Fluorescence images of MCF-7/Adr cells with or without TNFα (30 ng/mL) induction after incubation with 25 μL of DNA-AuNP probe (15 nM) for 8 h. Control represents MCF-7/Adr cells incubated without probe

To further prove the conclusion, another human mammary carcinoma cell line, MDA-MB-231, was applied to determine the sub-localization of NF-κB p65 in situ. As shown in Fig. 6, most of NF-κB p65 accumulated around the nucleus in cells with the basic expression of p65. After TNFα induction, NF-κB p65 was activated and entered the nucleus, which was indicated by the red fluorescence signals inside the nucleus. The results were very consistent with the results of MCF-7/Adr.

Fig. 6
figure 6

Fluorescence images of MDA-MB-231 cells with or without TNFα (30 ng/mL) induction after incubation with 25 μL of DNA-AuNP probe (15 nM) for 8 h. Control represents MCF-7/Adr cells incubated without probe

Conclusions

A novel nanoparticle-based fluorescence probe with target selective, specific self-delivered, and one-step operation properties was developed for NF-κB transcription factor detection and in situ imaging in single cell by steric hindrance. In this system, Cy5 labeled DNA1 has a hairpin structure to fold its long chain and quenches the Cy5 fluorescence by forcing the Cy5 fluorophore close to the surface of AuNPs. The binding of NF-κB leads to the extension of the long chain of DNA1 and the removal of the Cy5 fluorophore from the surface of AuNPs, thereby enhancing the fluorescence signal.
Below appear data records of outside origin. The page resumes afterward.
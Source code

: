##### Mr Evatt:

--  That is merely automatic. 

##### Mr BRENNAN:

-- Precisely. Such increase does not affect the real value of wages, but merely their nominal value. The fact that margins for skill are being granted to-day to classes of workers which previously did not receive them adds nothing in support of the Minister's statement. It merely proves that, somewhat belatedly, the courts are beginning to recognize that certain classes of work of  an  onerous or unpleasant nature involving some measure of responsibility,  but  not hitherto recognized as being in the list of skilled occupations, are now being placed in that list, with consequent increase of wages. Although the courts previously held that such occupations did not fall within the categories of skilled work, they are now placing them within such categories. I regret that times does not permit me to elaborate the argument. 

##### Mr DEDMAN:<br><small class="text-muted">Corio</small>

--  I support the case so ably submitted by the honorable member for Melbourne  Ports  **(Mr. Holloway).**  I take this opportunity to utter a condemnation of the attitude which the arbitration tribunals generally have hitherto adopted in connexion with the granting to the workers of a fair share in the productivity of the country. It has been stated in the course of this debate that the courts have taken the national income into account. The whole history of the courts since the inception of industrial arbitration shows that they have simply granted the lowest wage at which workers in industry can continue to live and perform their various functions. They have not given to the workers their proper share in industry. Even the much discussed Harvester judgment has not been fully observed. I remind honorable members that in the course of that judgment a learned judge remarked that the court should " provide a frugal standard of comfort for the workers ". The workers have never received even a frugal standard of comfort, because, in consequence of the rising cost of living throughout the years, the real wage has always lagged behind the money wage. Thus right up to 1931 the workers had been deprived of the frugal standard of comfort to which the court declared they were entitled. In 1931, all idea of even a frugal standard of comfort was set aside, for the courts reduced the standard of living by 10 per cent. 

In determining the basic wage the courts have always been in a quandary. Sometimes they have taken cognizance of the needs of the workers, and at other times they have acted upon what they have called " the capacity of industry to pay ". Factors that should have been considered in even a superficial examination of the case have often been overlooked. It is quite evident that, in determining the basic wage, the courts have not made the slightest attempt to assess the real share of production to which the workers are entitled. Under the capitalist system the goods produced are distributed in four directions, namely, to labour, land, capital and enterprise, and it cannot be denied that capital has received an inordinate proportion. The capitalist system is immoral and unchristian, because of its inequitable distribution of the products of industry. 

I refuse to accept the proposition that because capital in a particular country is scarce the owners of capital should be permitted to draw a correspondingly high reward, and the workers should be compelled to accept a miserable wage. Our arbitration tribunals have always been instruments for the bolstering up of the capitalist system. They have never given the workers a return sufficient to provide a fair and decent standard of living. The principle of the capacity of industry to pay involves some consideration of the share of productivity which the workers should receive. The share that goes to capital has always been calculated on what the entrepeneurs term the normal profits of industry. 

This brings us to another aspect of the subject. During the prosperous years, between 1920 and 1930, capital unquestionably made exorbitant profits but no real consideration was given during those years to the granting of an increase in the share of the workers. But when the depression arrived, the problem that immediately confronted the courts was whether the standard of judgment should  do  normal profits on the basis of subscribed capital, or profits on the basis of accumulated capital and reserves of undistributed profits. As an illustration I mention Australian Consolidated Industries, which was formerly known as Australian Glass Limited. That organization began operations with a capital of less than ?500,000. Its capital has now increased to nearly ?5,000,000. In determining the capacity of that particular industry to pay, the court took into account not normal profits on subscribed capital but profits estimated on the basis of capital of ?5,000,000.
By measuring NF-κB in cell lysis in vitro, the probe obtains a detection limit of 0.38 nM and the linear range from 0.5 to 16 nM. Compared with other reported methods [29,30,31,32,33], this method is not as sensitive as them (Table S1). However, the most advantage of this method is that the probe can be used for in situ imaging in single cell. By incubating single cells with the DNA-AuNP probe in one-step, the fluorescence signal reflects the expression level of NF-κB p65, and the sub-localization of the fluorophore indicates the activity of NF-κB p65. The method can effectively distinguish between active NF-κB (nucleus) and inactive NF-κB (cytoplasm) through in situ sub-localization. We expect the well-designed probe will replace the existing technologies that were time-consuming and labor-intensive, and an in-depth understanding of the function of NF-κB in cells will facilitate the study of transcription factors involved in many disease processes.